(RECORDS FOR PROCESSING)

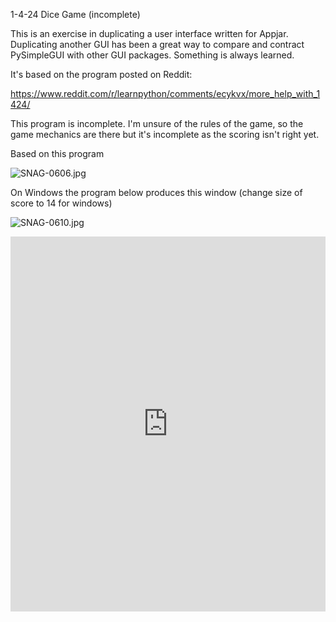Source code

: 1-4-24 Dice Game (incomplete)

This is an exercise in duplicating a user interface written for Appjar.  Duplicating another GUI has been a great way to compare and contract PySimpleGUI with other GUI packages.  Something is always learned.

It's based on the program posted on Reddit:

https://www.reddit.com/r/learnpython/comments/ecykvx/more_help_with_1424/

This program is incomplete.  I'm unsure of the rules of the game, so the game mechanics are there but it's incomplete as the scoring isn't right yet.

Based on this program

![SNAG-0606.jpg](/api/files/5dfc257c5c1e22583053fadd/snag-0606.jpeg "SNAG-0606.jpg")

On Windows the program below produces this window (change size of score to 14 for windows)


![SNAG-0610.jpg](/api/files/5dfc25dc5c1e22583053fb90/snag-0610.jpeg "SNAG-0610.jpg")


<iframe src='https://trinket.io/embed/pygame/5977ff4cfe?start=result' width='100%' height='600' frameborder='0' marginwidth='0' marginheight='0' allowfullscreen></iframe>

(End RECORDS FOR PROCESSING)

* WHAT IS NEEDED *
Write out every entry above exactly, minus the pictures.

* TASK SOLUTION *
Source code

: 1-4-24 Dice Game (incomplete)

This is an exercise in duplicating a user interface written for Appjar.  Duplicating another GUI has been a great way to compare and contract PySimpleGUI with other GUI packages.  Something is always learned.

It's based on the program posted on Reddit:

https://www.reddit.com/r/learnpython/comments/ecykvx/more_help_with_1424/

This program is incomplete.  I'm unsure of the rules of the game, so the game mechanics are there but it's incomplete as the scoring isn't right yet.

Based on this program

![SNAG-0606.jpg](/api/files/5dfc257c5c1e22583053fadd/snag-0606.jpeg "SNAG-0606.jpg")

On Windows the program below produces this window (change size of score to 14 for windows)


![SNAG-0610.jpg](/api/files/5dfc25dc5c1e22583053fb90/snag-0610.jpeg "SNAG-0610.jpg")


<iframe src='https://trinket.io/embed/pygame/5977ff4cfe?start=result' width='100%' height='600' frameborder='0' marginwidth='0' marginheight='0' allowfullscreen></iframe>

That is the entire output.